*Prompt*
Records appear below. Give all of them again, exactly.

*Given records*

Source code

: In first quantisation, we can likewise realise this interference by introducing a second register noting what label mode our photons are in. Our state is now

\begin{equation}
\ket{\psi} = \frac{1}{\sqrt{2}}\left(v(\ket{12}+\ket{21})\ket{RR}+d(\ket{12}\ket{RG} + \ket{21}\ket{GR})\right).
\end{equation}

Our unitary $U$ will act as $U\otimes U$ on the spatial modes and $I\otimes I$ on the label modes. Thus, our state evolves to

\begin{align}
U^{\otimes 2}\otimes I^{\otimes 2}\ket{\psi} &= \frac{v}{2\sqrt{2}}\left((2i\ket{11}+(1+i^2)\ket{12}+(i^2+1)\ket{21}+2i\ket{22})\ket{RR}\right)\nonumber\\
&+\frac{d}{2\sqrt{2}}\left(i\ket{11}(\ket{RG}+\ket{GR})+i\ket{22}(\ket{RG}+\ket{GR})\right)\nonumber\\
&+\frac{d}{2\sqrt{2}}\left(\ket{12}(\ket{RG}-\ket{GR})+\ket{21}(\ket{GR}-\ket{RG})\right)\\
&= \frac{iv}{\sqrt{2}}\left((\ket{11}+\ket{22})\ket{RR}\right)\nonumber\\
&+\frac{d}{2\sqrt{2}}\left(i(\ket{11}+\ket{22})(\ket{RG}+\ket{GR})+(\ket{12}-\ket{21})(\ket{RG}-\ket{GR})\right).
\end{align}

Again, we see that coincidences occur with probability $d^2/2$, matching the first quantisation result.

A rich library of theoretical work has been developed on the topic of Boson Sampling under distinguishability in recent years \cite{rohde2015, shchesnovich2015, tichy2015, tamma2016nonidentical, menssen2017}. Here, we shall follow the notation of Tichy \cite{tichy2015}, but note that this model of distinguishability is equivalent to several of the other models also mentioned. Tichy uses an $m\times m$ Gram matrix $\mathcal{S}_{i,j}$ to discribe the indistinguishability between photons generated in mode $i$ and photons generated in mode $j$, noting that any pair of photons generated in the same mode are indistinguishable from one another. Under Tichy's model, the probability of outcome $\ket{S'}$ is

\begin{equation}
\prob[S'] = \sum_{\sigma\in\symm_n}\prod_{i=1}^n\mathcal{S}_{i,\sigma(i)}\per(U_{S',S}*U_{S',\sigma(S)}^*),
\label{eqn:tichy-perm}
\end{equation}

*Reply*
Source code

: In first quantisation, we can likewise realise this interference by introducing a second register noting what label mode our photons are in. Our state is now

\begin{equation}
\ket{\psi} = \frac{1}{\sqrt{2}}\left(v(\ket{12}+\ket{21})\ket{RR}+d(\ket{12}\ket{RG} + \ket{21}\ket{GR})\right).
\end{equation}

Our unitary $U$ will act as $U\otimes U$ on the spatial modes and $I\otimes I$ on the label modes. Thus, our state evolves to

\begin{align}
U^{\otimes 2}\otimes I^{\otimes 2}\ket{\psi} &= \frac{v}{2\sqrt{2}}\left((2i\ket{11}+(1+i^2)\ket{12}+(i^2+1)\ket{21}+2i\ket{22})\ket{RR}\right)\nonumber\\
&+\frac{d}{2\sqrt{2}}\left(i\ket{11}(\ket{RG}+\ket{GR})+i\ket{22}(\ket{RG}+\ket{GR})\right)\nonumber\\
&+\frac{d}{2\sqrt{2}}\left(\ket{12}(\ket{RG}-\ket{GR})+\ket{21}(\ket{GR}-\ket{RG})\right)\\
&= \frac{iv}{\sqrt{2}}\left((\ket{11}+\ket{22})\ket{RR}\right)\nonumber\\
&+\frac{d}{2\sqrt{2}}\left(i(\ket{11}+\ket{22})(\ket{RG}+\ket{GR})+(\ket{12}-\ket{21})(\ket{RG}-\ket{GR})\right).
\end{align}

Again, we see that coincidences occur with probability $d^2/2$, matching the first quantisation result.

A rich library of theoretical work has been developed on the topic of Boson Sampling under distinguishability in recent years \cite{rohde2015, shchesnovich2015, tichy2015, tamma2016nonidentical, menssen2017}. Here, we shall follow the notation of Tichy \cite{tichy2015}, but note that this model of distinguishability is equivalent to several of the other models also mentioned. Tichy uses an $m\times m$ Gram matrix $\mathcal{S}_{i,j}$ to discribe the indistinguishability between photons generated in mode $i$ and photons generated in mode $j$, noting that any pair of photons generated in the same mode are indistinguishable from one another. Under Tichy's model, the probability of outcome $\ket{S'}$ is

\begin{equation}
\prob[S'] = \sum_{\sigma\in\symm_n}\prod_{i=1}^n\mathcal{S}_{i,\sigma(i)}\per(U_{S',S}*U_{S',\sigma(S)}^*),
\label{eqn:tichy-perm}
\end{equation}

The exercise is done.